Peters, a columnist for the right-wing New York Post, finds himself in the unusual position of being in agreement with longtime leftist Clare Short, Tony Blair's former secretary of international development. Even as she traveled to Washington to argue that the occupation needs to be internationalized, she told Salon last week, 'It's better not to have Turkish troops there, because there's too much complex politics and history. It's a further destabilizing development.'
With virtual unanimity, analysts, scholars and veterans from across the political spectrum say that, moral issues aside, introducing Turkish soldiers into an already volatile ethnic and sectarian situation is counterproductive. 'The decision is a very bad one, for Turkey and for Washington,' says Graham Fuller, former vice chairman of the National Intelligence Council at the CIA during the Reagan administration and author of 'The Future of Political Islam.' Fuller, like many others, believes Turkish troops will further fracture the region, causing tensions in the north, spurring other neighboring governments, especially Iran, to step up their involvement in Iraq, and, if things go wrong, potentially weakening America's important strategic relationship with Turkey.
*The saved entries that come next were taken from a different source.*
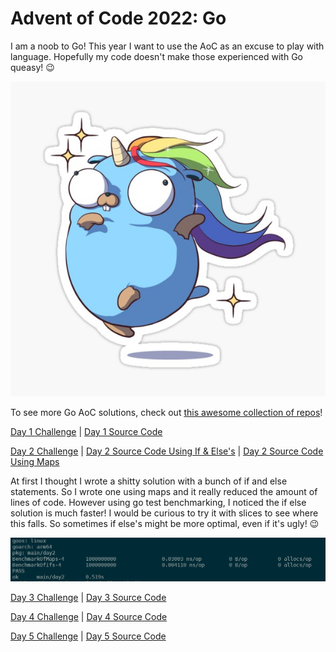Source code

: # Advent of Code 2022: Go

I am a noob to Go! This year I want to use the AoC as an excuse to play with language. Hopefully my code doesn't make those experienced with Go queasy! :wink:

![Go Unicorn](./resources/go_unicorn.jpg)

To see more Go AoC solutions, check out [this awesome collection of repos](https://github.com/Bogdanp/awesome-advent-of-code/blob/master/README.md#go)!

[Day 1 Challenge](https://adventofcode.com/2022/day/1) | [Day 1 Source Code](./day1/day1.go) 

[Day 2 Challenge](https://adventofcode.com/2022/day/2) | [Day 2 Source Code Using If & Else's](./day2/day2.go) |  [Day 2 Source Code Using Maps](./day2/day2_maps.go) 

At first I thought I wrote a shitty solution with a bunch of if and else statements. So I wrote one using maps and it really reduced the amount of lines of code. However using go test benchmarking, I noticed the if else solution is much faster! I would be curious to try it with slices to see where this falls. So sometimes if else's might be more optimal, even if it's ugly! :wink:

![Screenshot of benchmarking](./resources/day2_benchmarking.png)

[Day 3 Challenge](https://adventofcode.com/2022/day/3) | [Day 3 Source Code](./day3/day3.go) 

[Day 4 Challenge](https://adventofcode.com/2022/day/4) | [Day 4 Source Code](./day4/day4.go) 

[Day 5 Challenge](https://adventofcode.com/2022/day/5) | [Day 5 Source Code](./day5/day5.go)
'Iran will see this as an effort by Turkey to create a foothold in Iraq,' he says, and will be likely to send more of its own proxies into the country. He also dismisses the American hope that shared religion will lead to Turkish rapport with the Iraqis in the fractious Sunni triangle. 'My sense is that Turkey will be treated as the functional equivalent of Americans,' he says. 'This business of being fellow Muslims will have no relevance. Indeed, you could argue that Turkey has baggage from being a former colonial power.'
Really, it's hard to imagine what's coming next. These people refused to transfer sovereignty to the UN because, they said, they would only transfer it to Iraqis. The Iraqi Governing Council sic is vigorously opposed to this decision. Does that matter to the Bush raj? And does that virtual unanimity of scholars and experts matter either? Obviously not.